Task directions:
Below is a block of records. Copy every line in it that contains the word "textrm".

** Source data follows **

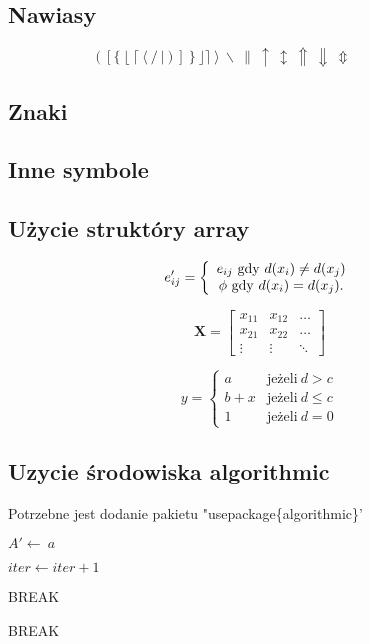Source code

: \documentclass[a4paper,12pt]{article}
\begin{document}
\subsection{Nawiasy}
$$( \ [ \{ \ \lfloor \ \lceil \ \langle \  /\  |\  )\  ]\  \} \  \rfloor \rceil \ \rangle \ \backslash \ \| \ \uparrow \ \updownarrow \ \Uparrow \ \Downarrow \ \Updownarrow \ \qquad \ \quad \ \! \ \, \ \: \ \; \ $$ 

\subsection{Znaki}
\subsection{Inne symbole}
\subsection{Użycie struktóry array}
$$e'_{ij}=
\left\{
   \begin{array}{c}
	   e_{ij}\ {\rm gdy}\ d(x_i) \neq d(x_j) \\
		\phi\ {\rm gdy}\ d(x_i)=d(x_j). \\
 \end{array} \right.$$

\begin{equation}
\mathbf{X}=
\left [ \begin{array}{ccc}
x_{11} & x_{12} & \ldots \\
x_{21} & x_{22} & \ldots \\
\vdots & \vdots & \ddots 
\end{array} \right ]
\end{equation}

\begin{equation}
y = \left\{ \begin{array}{ll}
a & \textrm{jeżeli} \ d>c\\
b+x & \textrm{jeżeli} \ d\leq c\\
1 & \textrm{jeżeli} \ d=0
\end{array} \right.
\end{equation}

\subsection{Uzycie środowiska algorithmic}
Potrzebne jest dodanie pakietu "usepackage\{algorithmic\}'
\begin{algorithmic}
\item{$A' \leftarrow\ a$}
\item{$iter \leftarrow iter+1$}
\item{BREAK}
\ENDIF
\ENDIF
\ENDFOR
{}
\item{BREAK}
\ENDIF
\ENDFOR
{}
\end{algorithmic}
\end{document}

** End of Source data **

Written answer:
a & \textrm{jeżeli} \ d>c\\
b+x & \textrm{jeżeli} \ d\leq c\\
1 & \textrm{jeżeli} \ d=0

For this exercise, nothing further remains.